What the task asks>
Please copy each line in the records below that contains the string "Intra".

Data listing>
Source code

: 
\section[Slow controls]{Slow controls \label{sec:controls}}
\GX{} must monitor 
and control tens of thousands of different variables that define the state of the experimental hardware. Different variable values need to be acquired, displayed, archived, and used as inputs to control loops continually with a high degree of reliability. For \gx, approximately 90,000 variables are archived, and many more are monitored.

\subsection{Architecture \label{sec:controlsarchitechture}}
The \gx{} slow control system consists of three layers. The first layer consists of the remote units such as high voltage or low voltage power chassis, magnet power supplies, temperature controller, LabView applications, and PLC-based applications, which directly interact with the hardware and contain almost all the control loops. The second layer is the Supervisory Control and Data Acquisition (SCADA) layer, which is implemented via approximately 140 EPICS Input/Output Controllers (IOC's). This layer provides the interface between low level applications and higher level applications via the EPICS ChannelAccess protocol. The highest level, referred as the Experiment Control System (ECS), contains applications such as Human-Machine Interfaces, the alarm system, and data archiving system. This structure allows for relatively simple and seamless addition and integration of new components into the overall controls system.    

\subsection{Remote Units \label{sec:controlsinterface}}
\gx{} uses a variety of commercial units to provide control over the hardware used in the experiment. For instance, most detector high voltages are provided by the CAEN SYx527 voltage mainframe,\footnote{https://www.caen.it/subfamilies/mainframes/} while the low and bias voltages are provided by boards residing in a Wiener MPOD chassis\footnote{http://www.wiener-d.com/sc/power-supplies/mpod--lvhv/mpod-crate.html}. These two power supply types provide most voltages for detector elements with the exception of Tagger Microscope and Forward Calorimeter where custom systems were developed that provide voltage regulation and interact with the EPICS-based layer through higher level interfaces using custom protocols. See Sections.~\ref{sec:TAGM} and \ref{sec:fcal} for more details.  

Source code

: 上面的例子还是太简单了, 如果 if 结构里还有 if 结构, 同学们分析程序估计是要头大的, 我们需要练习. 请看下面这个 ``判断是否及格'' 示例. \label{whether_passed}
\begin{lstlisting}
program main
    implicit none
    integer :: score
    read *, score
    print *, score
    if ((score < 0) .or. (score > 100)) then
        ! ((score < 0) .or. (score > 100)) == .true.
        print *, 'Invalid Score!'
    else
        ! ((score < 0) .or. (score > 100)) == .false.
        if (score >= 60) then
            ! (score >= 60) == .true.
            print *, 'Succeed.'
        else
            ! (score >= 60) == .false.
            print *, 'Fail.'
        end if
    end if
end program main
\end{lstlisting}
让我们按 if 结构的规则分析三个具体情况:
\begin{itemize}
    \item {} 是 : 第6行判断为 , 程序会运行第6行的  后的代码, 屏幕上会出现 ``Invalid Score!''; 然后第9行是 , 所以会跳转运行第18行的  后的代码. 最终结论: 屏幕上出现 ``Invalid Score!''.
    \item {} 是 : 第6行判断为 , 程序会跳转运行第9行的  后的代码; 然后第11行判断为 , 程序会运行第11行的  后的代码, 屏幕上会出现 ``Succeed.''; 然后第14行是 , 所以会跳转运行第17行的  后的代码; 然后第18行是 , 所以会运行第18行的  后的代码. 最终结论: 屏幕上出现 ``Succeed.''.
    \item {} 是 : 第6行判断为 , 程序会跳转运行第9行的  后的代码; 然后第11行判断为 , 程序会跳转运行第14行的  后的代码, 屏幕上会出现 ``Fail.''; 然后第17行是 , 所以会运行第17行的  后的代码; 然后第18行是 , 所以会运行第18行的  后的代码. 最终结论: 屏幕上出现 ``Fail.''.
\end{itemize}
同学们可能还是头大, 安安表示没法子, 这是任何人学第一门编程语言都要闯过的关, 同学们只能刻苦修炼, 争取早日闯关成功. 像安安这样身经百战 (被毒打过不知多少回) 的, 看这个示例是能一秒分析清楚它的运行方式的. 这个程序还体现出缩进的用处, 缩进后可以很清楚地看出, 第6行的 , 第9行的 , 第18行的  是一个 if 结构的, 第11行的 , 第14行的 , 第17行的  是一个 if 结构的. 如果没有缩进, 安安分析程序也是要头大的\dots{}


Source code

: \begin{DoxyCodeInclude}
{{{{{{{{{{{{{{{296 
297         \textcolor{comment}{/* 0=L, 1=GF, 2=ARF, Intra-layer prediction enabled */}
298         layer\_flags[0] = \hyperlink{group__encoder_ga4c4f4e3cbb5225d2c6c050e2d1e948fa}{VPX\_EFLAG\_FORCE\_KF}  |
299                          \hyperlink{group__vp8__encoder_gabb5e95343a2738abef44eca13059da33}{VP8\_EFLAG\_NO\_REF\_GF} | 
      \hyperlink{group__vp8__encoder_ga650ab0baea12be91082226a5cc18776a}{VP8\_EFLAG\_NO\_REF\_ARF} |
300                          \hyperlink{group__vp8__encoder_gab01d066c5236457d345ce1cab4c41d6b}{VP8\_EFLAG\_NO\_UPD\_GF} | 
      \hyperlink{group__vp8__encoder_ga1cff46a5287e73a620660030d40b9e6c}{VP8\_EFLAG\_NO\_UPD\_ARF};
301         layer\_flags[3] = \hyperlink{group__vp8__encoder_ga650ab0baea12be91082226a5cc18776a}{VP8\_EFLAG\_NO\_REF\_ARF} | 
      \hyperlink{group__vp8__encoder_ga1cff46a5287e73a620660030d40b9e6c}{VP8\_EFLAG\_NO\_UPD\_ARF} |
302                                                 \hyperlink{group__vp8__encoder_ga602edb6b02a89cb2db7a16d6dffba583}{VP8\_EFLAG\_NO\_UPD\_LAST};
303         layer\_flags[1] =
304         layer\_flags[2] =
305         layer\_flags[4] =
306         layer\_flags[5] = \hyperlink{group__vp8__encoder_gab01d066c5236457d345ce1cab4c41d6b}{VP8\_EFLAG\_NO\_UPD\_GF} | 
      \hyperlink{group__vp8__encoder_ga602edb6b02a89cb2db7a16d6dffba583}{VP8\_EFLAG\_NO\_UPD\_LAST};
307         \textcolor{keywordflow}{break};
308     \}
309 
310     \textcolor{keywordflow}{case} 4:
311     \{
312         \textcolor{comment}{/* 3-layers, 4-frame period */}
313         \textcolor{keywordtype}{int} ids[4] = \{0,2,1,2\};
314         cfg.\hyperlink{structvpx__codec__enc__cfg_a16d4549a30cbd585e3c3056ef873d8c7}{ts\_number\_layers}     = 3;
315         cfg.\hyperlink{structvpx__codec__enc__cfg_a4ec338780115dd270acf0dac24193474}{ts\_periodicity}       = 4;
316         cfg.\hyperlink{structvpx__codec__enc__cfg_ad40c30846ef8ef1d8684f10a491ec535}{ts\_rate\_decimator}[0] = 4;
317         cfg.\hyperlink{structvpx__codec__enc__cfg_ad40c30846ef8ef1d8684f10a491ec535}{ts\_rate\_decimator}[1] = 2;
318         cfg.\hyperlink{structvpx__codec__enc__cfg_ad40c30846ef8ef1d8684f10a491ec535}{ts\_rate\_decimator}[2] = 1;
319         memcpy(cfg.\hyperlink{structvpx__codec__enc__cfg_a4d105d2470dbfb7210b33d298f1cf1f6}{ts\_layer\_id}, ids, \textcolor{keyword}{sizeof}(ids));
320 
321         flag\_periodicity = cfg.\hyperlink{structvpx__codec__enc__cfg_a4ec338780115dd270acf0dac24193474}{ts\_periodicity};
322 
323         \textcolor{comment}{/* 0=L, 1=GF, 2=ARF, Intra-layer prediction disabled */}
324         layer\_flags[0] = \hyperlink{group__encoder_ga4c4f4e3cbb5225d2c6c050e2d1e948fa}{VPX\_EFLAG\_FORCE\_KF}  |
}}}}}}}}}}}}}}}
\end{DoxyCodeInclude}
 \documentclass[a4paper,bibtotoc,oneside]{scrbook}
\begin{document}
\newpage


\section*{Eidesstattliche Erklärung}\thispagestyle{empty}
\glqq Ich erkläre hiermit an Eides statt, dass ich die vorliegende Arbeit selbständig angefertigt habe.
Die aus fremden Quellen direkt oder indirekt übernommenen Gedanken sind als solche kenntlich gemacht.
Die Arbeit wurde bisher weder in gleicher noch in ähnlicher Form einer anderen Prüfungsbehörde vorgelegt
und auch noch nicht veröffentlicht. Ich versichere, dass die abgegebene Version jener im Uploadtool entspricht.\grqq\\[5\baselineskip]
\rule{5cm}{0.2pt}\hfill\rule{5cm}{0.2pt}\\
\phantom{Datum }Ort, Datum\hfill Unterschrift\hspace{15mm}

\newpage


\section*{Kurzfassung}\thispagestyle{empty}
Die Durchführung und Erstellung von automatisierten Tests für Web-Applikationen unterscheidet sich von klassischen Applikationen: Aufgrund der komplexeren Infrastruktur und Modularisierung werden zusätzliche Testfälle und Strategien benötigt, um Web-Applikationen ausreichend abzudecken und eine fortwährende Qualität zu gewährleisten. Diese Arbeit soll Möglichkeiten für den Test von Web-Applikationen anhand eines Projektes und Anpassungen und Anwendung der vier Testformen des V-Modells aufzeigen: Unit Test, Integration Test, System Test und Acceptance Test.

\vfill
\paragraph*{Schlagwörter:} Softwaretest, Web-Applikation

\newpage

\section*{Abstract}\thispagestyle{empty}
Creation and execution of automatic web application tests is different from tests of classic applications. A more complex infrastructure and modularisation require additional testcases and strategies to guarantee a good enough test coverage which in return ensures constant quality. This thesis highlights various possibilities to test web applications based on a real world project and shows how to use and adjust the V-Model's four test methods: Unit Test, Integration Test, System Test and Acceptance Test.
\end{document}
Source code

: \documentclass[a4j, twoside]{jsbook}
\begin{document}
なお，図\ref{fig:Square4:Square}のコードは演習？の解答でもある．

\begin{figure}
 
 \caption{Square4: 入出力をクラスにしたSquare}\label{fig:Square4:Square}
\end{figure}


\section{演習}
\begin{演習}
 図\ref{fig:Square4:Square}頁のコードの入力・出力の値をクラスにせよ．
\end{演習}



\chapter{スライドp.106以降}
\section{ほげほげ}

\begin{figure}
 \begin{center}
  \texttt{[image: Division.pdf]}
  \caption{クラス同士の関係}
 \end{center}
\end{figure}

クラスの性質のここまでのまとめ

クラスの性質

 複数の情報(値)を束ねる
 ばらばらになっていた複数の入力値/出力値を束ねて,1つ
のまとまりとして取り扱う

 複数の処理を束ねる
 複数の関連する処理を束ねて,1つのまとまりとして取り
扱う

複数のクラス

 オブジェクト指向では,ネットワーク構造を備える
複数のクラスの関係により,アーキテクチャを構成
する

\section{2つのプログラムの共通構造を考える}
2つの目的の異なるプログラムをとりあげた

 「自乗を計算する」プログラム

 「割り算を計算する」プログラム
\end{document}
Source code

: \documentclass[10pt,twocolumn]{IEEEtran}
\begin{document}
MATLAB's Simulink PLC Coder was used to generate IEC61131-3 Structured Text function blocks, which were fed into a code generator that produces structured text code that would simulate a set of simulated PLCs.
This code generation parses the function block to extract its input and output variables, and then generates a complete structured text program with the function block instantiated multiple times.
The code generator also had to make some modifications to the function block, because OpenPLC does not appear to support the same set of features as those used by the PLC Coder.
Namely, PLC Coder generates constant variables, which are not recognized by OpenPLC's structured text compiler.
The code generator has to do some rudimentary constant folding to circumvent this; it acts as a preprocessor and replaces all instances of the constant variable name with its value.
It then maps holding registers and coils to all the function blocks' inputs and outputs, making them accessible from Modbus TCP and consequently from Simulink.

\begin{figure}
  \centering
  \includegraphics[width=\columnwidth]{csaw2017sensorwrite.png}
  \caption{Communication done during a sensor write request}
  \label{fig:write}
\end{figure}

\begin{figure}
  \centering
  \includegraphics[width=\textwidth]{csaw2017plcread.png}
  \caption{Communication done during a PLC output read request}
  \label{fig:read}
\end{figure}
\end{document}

Result of the task>
297         \textcolor{comment}{/* 0=L, 1=GF, 2=ARF, Intra-layer prediction enabled */}
323         \textcolor{comment}{/* 0=L, 1=GF, 2=ARF, Intra-layer prediction disabled */}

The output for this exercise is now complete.